Top of SUPPLIED MATERIAL

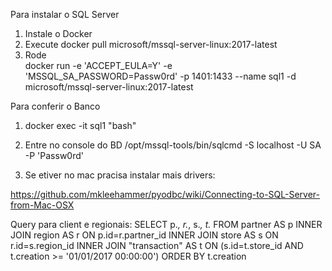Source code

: Para instalar o SQL Server

1. Instale o Docker
2. Execute docker pull microsoft/mssql-server-linux:2017-latest
3. Rode  
docker run -e 'ACCEPT_EULA=Y' -e 'MSSQL_SA_PASSWORD=Passw0rd' -p 1401:1433 --name sql1 -d microsoft/mssql-server-linux:2017-latest

Para conferir o Banco

1. docker exec -it sql1 "bash"
2. Entre no console do BD
/opt/mssql-tools/bin/sqlcmd -S localhost -U SA -P 'Passw0rd'

3. Se etiver no mac pracisa instalar mais drivers:

https://github.com/mkleehammer/pyodbc/wiki/Connecting-to-SQL-Server-from-Mac-OSX


Query para client e regionais:
SELECT p.*, r.*, s.*, t.* FROM partner AS p 
    INNER JOIN region AS r ON p.id=r.partner_id 
    INNER JOIN store AS s ON r.id=s.region_id 
    INNER JOIN  "transaction" AS t ON (s.id=t.store_id AND t.creation >= '01/01/2017 00:00:00')
ORDER BY t.creation 
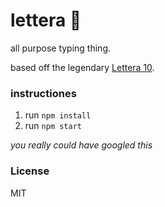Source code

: lettera :fax:
============
all purpose typing thing.

based off the legendary [Lettera 10](https://it.wikipedia.org/wiki/Olivetti_Lettera_10).

### instructiones

1. run `npm install`
2. run `npm start`

*you really could have googled this*


### License

MIT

Bottom of SUPPLIED MATERIAL

● WORK ORDER: From the line containing "o SQL Server" to the last line of the records above, return each line exactly, both ends included, and nothing more. Leave out the pictures.

● TASK ANSWER:
: Para instalar o SQL Server

1. Instale o Docker
2. Execute docker pull microsoft/mssql-server-linux:2017-latest
3. Rode  
docker run -e 'ACCEPT_EULA=Y' -e 'MSSQL_SA_PASSWORD=Passw0rd' -p 1401:1433 --name sql1 -d microsoft/mssql-server-linux:2017-latest

Para conferir o Banco

1. docker exec -it sql1 "bash"
2. Entre no console do BD
/opt/mssql-tools/bin/sqlcmd -S localhost -U SA -P 'Passw0rd'

3. Se etiver no mac pracisa instalar mais drivers:

https://github.com/mkleehammer/pyodbc/wiki/Connecting-to-SQL-Server-from-Mac-OSX


Query para client e regionais:
SELECT p.*, r.*, s.*, t.* FROM partner AS p 
    INNER JOIN region AS r ON p.id=r.partner_id 
    INNER JOIN store AS s ON r.id=s.region_id 
    INNER JOIN  "transaction" AS t ON (s.id=t.store_id AND t.creation >= '01/01/2017 00:00:00')
ORDER BY t.creation 
Source code

: lettera :fax:
============
all purpose typing thing.

based off the legendary [Lettera 10](https://it.wikipedia.org/wiki/Olivetti_Lettera_10).

### instructiones

1. run `npm install`
2. run `npm start`

*you really could have googled this*


### License

MIT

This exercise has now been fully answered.